# Work to be completed
Go over the entries and report the lines where the word "ProposalStatusBadge" occurs.

# Records for the task
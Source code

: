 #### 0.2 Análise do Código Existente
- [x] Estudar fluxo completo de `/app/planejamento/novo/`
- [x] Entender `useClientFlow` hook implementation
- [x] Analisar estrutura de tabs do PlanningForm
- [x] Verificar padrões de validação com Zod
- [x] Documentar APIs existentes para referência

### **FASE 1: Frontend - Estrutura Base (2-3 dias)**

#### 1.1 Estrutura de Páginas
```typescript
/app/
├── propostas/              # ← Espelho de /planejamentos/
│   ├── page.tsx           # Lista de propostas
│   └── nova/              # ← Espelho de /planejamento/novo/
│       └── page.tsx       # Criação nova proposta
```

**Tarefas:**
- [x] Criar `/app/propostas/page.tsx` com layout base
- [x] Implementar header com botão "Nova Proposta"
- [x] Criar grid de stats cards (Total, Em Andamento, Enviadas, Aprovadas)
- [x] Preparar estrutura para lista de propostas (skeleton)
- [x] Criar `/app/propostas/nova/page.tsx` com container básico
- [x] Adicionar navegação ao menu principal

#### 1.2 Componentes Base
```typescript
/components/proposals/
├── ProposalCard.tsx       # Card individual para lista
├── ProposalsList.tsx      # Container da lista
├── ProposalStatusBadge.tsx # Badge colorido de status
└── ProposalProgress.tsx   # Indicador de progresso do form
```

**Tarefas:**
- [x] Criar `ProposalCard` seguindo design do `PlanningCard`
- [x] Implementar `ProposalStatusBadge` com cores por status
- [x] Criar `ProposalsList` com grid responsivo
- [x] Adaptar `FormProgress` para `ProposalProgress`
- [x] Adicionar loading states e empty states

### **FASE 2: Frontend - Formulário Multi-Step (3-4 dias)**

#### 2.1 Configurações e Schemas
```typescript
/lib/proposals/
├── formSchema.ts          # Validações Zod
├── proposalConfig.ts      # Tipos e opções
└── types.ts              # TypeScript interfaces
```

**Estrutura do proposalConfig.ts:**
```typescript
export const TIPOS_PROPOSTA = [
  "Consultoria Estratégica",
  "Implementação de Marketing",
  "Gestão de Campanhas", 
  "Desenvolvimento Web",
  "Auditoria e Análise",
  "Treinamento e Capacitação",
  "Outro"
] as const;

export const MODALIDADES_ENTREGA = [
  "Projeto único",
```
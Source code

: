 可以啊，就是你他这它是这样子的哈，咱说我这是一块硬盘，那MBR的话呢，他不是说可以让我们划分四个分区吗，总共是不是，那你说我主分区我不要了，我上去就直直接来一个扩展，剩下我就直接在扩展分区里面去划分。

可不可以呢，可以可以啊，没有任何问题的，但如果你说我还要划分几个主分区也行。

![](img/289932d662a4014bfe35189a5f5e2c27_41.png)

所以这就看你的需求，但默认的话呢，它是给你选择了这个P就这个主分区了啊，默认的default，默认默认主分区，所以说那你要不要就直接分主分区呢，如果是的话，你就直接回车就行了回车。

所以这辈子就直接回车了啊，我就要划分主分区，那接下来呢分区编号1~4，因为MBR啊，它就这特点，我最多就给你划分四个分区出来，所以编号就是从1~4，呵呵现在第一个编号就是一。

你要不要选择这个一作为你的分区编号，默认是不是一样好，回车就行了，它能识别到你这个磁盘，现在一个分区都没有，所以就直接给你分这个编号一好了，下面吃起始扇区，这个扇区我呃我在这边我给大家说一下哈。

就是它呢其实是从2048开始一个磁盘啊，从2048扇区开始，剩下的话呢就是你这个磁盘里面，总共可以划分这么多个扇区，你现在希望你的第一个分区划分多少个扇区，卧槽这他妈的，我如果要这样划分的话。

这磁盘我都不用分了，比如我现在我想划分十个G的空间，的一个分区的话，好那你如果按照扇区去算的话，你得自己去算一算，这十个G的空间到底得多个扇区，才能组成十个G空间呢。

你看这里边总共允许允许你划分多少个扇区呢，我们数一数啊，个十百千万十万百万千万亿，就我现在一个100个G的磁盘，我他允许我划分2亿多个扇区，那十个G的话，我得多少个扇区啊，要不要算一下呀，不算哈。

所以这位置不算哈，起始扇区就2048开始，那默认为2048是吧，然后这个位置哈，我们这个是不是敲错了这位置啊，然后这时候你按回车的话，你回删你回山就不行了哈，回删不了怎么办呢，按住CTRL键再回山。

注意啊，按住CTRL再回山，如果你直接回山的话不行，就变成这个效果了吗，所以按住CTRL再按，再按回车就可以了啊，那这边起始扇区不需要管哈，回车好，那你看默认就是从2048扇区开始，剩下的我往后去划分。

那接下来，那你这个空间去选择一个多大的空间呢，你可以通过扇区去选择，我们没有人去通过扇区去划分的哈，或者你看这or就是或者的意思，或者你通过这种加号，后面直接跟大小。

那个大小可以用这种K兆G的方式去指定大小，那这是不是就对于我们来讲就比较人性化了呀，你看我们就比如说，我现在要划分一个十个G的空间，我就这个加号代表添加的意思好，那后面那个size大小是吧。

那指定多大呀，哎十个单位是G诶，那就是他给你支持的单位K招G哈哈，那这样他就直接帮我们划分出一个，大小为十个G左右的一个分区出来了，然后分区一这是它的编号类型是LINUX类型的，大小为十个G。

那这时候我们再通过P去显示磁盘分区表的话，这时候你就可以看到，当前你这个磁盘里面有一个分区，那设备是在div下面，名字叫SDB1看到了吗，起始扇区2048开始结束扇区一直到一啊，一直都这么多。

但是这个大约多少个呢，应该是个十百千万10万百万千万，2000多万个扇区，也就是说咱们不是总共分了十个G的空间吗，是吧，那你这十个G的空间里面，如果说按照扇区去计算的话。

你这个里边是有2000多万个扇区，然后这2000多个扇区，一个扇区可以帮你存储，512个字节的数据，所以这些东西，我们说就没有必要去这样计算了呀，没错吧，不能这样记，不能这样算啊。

# Task response
├── ProposalStatusBadge.tsx # Badge colorido de status
- [x] Implementar `ProposalStatusBadge` com cores por status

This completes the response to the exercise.